[Opening Exercise material section]

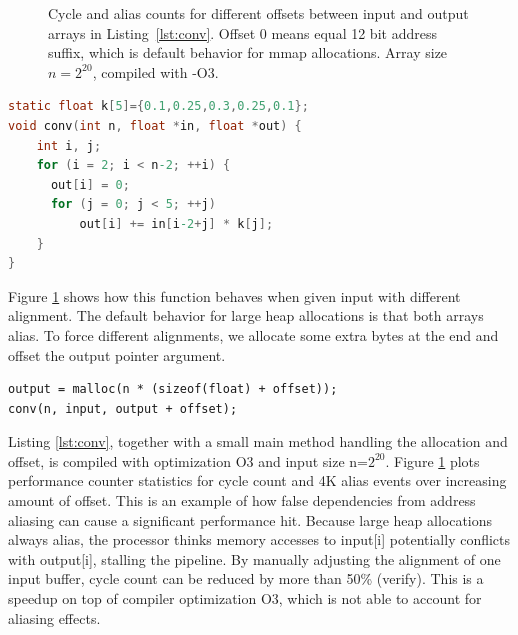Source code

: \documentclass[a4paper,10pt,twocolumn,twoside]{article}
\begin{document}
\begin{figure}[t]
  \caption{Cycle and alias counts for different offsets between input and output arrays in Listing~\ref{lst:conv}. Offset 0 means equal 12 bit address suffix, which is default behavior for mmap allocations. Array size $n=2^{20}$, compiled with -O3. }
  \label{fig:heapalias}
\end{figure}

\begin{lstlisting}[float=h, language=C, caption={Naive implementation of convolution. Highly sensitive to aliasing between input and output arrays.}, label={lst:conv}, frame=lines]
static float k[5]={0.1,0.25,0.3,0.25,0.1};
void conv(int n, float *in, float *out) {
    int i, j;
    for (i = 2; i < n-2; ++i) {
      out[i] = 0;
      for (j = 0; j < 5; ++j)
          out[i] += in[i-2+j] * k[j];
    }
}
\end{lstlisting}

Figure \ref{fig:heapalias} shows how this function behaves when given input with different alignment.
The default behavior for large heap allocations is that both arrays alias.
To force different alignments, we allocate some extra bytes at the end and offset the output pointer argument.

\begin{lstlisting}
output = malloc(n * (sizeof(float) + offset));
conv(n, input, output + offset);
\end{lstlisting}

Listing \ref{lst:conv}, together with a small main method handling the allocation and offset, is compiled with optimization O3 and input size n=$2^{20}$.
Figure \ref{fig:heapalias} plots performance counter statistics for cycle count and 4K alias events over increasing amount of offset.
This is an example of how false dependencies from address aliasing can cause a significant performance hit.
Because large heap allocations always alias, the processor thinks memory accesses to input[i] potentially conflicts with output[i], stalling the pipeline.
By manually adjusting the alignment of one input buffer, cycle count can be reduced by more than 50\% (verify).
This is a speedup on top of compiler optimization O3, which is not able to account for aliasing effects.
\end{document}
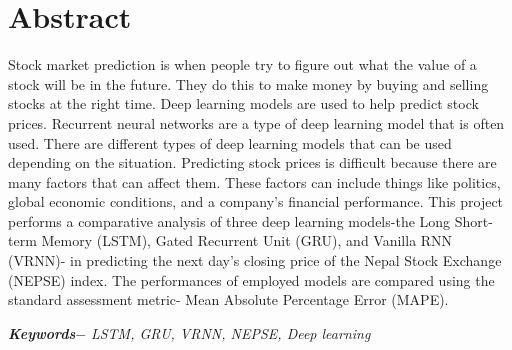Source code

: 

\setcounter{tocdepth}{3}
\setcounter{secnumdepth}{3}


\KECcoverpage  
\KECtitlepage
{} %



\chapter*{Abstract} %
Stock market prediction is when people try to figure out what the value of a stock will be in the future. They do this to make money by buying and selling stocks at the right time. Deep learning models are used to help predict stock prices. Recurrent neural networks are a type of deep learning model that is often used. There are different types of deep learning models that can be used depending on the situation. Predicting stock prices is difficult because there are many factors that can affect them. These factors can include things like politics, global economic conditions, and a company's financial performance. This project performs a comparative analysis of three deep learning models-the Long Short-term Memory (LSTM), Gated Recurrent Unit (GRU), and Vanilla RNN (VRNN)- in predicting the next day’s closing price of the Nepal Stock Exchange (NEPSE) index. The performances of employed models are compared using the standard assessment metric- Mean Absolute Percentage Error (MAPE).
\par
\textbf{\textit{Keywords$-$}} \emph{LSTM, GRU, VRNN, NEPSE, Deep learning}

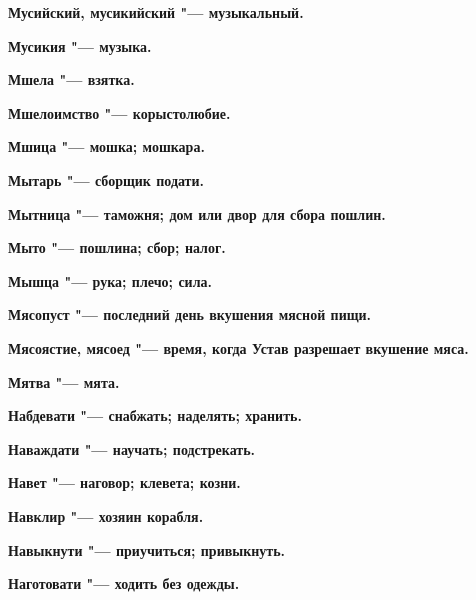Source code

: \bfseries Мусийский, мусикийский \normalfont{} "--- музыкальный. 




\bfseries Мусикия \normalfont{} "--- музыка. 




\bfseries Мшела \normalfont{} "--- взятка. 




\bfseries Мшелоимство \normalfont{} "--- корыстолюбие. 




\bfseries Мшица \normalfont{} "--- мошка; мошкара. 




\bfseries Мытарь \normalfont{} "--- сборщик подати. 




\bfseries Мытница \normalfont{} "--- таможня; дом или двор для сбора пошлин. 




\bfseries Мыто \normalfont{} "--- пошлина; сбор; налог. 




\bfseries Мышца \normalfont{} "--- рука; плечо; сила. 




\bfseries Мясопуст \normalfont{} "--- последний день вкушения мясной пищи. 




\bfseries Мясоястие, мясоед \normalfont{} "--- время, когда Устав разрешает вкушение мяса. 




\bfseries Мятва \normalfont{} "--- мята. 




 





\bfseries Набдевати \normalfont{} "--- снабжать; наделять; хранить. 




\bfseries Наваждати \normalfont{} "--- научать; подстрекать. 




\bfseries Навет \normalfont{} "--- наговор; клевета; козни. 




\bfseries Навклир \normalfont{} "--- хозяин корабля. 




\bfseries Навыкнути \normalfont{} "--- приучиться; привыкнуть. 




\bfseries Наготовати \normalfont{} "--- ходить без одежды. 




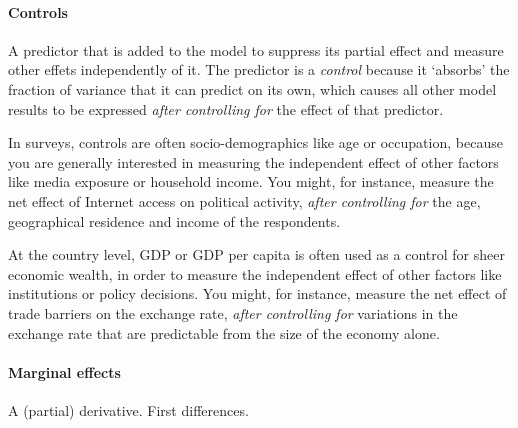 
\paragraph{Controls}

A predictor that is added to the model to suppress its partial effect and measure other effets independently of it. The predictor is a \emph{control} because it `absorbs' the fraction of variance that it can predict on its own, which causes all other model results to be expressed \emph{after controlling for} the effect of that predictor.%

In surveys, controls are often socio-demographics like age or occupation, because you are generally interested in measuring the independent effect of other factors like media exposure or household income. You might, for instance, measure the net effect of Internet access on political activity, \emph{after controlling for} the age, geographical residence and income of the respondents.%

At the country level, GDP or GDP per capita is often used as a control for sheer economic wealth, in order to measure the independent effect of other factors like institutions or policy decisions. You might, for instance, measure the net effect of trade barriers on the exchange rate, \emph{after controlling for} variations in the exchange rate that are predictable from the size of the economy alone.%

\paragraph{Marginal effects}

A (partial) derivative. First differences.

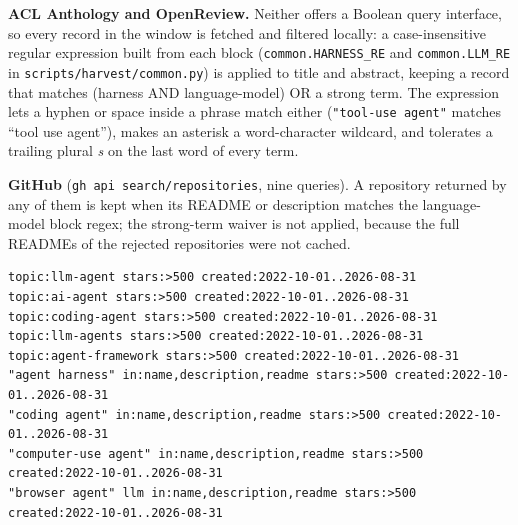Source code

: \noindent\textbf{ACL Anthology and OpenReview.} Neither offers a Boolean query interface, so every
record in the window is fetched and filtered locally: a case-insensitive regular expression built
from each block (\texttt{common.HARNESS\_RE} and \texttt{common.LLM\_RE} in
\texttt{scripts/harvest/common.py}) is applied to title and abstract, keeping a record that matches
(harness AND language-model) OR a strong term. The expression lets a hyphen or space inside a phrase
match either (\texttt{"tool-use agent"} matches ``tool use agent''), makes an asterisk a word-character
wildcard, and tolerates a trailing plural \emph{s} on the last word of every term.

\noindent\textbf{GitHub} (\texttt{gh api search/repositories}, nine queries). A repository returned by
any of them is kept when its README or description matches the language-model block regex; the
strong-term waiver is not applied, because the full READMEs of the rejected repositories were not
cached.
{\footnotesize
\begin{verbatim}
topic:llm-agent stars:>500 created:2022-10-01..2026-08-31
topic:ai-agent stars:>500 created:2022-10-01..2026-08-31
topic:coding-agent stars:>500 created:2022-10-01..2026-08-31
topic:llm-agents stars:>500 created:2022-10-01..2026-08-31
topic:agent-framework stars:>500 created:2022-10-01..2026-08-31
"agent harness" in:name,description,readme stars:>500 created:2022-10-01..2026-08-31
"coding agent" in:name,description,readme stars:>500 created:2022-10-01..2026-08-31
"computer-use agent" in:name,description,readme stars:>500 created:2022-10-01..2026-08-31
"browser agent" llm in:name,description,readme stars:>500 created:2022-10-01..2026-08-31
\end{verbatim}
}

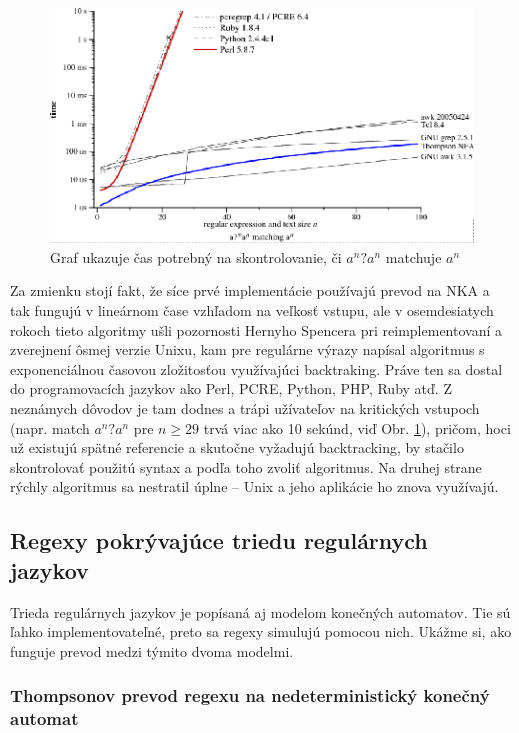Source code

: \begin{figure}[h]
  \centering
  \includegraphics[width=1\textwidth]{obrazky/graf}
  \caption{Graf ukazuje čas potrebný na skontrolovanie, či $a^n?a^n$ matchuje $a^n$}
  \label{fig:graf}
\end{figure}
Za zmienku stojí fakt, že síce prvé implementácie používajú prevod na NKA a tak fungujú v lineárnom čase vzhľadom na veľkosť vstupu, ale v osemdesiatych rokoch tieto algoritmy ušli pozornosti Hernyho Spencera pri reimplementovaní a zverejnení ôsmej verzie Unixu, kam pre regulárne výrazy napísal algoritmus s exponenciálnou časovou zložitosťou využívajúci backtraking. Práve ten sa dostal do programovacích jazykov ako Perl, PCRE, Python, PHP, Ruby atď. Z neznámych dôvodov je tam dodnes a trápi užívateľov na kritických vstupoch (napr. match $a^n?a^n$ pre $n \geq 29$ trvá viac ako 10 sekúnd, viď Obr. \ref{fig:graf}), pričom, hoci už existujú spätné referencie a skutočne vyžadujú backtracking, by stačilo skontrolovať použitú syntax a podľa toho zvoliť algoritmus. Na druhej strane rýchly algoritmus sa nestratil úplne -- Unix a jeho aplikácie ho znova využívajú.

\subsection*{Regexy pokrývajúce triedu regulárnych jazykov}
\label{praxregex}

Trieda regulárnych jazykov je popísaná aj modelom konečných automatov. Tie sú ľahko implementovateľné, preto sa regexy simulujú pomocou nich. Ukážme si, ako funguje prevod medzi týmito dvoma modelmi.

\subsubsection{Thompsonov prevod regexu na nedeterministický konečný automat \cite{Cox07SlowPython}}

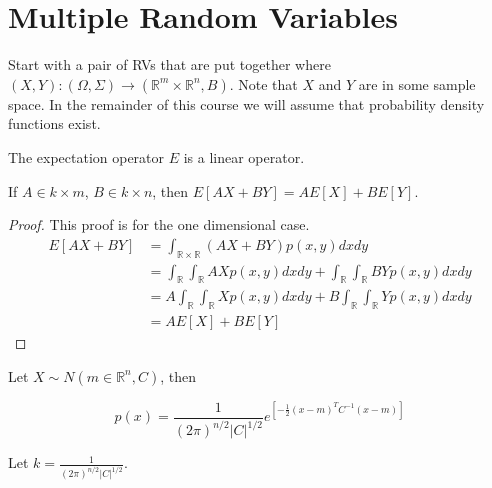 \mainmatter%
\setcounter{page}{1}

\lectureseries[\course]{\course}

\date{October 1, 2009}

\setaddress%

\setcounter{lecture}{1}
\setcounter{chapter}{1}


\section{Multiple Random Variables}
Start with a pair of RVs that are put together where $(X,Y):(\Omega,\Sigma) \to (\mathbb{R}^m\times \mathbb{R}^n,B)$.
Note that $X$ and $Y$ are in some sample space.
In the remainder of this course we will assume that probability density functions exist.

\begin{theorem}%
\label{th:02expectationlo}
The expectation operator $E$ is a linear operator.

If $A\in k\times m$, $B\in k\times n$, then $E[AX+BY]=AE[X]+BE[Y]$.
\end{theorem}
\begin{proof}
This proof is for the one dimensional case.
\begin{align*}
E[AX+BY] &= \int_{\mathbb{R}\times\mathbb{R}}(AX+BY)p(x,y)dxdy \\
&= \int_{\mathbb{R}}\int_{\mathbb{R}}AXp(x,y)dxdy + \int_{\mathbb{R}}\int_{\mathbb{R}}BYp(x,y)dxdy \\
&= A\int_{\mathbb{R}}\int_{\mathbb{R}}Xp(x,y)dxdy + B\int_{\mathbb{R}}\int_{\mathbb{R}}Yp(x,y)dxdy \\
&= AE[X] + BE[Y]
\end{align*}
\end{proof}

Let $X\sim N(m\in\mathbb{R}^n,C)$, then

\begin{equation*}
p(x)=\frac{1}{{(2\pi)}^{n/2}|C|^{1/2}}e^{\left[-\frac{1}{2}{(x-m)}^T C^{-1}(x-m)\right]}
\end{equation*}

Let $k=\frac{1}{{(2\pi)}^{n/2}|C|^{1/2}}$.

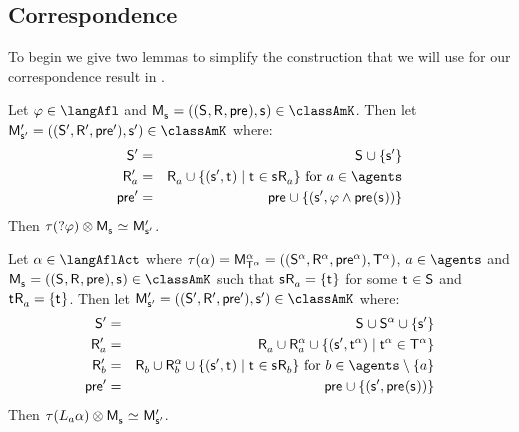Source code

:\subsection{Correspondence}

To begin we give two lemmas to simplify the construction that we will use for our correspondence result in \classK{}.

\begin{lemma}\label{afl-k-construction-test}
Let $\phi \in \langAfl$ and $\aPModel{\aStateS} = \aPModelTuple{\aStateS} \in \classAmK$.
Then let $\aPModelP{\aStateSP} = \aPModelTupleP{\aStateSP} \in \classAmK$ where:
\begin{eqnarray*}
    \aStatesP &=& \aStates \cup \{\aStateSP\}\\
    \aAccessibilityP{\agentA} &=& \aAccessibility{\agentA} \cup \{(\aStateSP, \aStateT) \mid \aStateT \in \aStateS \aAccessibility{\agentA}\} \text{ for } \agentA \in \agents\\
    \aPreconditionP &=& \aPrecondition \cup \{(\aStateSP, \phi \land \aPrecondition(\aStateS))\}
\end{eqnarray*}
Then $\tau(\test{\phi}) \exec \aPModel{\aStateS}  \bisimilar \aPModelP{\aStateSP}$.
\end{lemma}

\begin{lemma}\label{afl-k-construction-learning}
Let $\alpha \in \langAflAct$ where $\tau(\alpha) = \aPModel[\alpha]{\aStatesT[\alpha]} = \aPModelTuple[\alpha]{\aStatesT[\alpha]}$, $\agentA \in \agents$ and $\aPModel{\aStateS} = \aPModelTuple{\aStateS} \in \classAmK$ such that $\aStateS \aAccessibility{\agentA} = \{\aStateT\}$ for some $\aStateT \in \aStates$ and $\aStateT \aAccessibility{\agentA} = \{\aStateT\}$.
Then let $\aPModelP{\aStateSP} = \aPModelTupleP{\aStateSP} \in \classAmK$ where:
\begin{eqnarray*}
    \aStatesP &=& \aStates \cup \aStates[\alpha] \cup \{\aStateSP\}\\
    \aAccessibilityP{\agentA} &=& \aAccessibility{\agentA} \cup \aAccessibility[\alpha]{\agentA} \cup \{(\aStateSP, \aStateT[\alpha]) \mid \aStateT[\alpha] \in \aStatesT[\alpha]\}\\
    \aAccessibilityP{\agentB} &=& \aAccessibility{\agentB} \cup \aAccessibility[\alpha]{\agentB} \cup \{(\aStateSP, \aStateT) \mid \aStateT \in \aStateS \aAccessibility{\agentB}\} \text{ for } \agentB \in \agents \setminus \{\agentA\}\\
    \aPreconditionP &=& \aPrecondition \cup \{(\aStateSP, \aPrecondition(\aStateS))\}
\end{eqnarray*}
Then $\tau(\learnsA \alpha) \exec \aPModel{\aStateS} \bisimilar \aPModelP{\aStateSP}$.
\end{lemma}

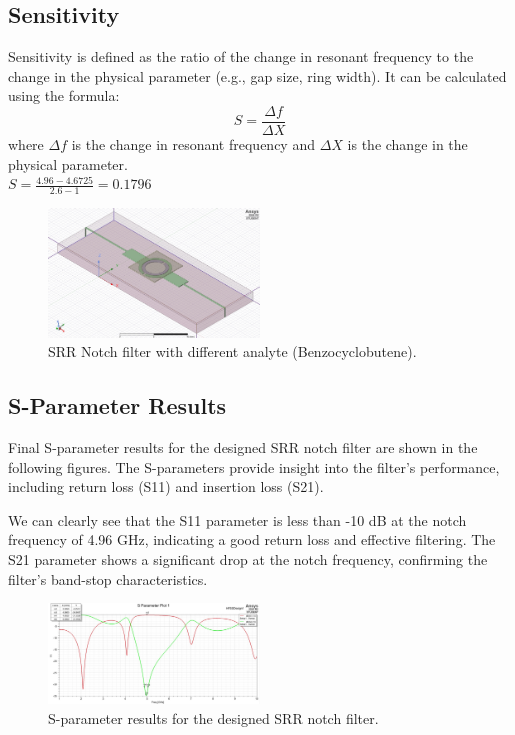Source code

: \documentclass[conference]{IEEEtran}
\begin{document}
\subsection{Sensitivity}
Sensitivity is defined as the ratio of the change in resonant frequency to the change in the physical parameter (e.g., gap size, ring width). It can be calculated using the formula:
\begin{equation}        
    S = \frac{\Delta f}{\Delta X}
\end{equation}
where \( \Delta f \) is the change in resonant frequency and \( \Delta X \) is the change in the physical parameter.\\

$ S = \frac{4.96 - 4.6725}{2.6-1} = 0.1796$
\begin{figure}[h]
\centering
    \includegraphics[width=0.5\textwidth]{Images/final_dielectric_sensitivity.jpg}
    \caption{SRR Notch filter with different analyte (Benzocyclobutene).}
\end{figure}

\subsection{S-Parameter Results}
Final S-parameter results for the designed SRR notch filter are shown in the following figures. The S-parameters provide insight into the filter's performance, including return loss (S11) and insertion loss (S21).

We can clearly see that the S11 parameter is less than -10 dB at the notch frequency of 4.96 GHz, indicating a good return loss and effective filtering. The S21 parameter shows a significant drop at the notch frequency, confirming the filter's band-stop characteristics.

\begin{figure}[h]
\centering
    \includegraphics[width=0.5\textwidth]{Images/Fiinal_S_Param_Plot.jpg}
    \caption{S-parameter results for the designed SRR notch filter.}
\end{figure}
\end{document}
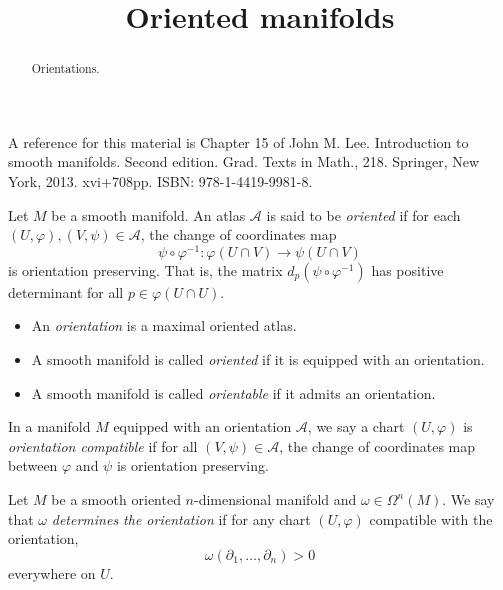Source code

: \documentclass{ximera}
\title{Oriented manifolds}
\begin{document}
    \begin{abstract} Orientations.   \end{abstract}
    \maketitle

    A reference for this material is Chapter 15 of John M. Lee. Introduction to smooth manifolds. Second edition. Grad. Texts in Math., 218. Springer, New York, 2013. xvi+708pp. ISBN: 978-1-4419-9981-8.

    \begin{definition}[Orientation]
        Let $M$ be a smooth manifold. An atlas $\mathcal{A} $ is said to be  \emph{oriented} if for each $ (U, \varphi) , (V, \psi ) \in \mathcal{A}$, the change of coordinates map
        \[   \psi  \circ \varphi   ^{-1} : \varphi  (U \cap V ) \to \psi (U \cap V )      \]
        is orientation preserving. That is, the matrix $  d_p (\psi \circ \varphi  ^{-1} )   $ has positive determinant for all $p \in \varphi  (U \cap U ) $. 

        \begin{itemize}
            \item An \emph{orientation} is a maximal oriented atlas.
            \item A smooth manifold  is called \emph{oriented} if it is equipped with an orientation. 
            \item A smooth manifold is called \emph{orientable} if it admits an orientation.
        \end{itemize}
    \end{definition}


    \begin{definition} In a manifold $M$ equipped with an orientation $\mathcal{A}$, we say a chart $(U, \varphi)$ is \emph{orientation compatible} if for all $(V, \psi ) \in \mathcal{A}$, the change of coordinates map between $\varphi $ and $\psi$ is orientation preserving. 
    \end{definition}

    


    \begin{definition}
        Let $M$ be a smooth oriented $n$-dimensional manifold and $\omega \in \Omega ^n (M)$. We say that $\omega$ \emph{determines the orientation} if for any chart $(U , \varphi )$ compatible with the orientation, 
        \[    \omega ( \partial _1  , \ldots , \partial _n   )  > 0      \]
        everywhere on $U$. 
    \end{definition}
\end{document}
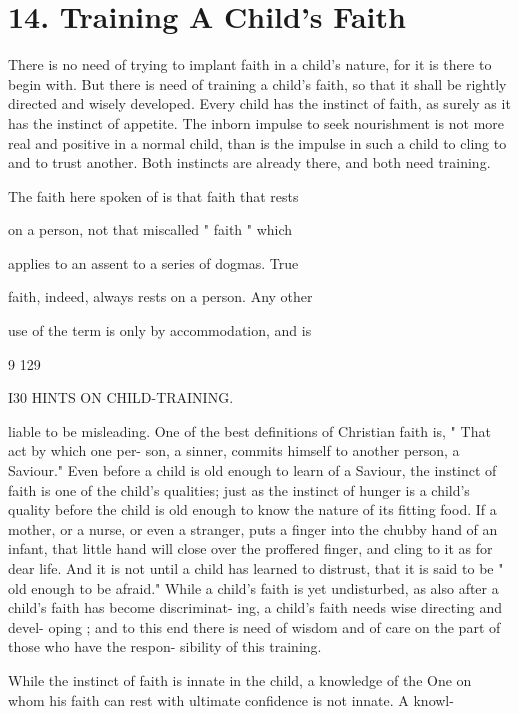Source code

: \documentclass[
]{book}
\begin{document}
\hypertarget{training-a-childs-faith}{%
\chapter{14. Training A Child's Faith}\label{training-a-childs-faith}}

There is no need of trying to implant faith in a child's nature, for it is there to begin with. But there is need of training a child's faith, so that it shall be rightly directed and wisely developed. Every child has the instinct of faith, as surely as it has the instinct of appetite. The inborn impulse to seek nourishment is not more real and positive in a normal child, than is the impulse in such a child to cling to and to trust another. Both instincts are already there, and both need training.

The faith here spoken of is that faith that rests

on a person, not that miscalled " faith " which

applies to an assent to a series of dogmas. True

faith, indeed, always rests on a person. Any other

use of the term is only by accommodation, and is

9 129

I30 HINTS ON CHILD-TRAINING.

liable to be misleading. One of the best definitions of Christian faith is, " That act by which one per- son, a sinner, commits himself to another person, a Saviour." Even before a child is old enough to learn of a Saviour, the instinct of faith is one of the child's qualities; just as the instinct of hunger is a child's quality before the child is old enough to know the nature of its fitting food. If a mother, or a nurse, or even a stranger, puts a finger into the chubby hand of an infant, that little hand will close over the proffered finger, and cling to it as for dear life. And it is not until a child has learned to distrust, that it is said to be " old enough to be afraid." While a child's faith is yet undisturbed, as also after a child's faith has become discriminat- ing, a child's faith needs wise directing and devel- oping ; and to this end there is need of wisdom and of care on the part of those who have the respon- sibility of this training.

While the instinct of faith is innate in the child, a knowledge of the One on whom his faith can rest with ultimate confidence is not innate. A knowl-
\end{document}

[Closing Exercise material section]

◆ Work required ◆
What lines in the records above include the string "when"? Copy each one.

◆ Answer for this exercise ◆
Figure \ref{fig:heapalias} shows how this function behaves when given input with different alignment.
Stock market prediction is when people try to figure out what the value of a stock will be in the future. They do this to make money by buying and selling stocks at the right time. Deep learning models are used to help predict stock prices. Recurrent neural networks are a type of deep learning model that is often used. There are different types of deep learning models that can be used depending on the situation. Predicting stock prices is difficult because there are many factors that can affect them. These factors can include things like politics, global economic conditions, and a company's financial performance. This project performs a comparative analysis of three deep learning models-the Long Short-term Memory (LSTM), Gated Recurrent Unit (GRU), and Vanilla RNN (VRNN)- in predicting the next day’s closing price of the Nepal Stock Exchange (NEPSE) index. The performances of employed models are compared using the standard assessment metric- Mean Absolute Percentage Error (MAPE).
any of them is kept when its README or description matches the language-model block regex; the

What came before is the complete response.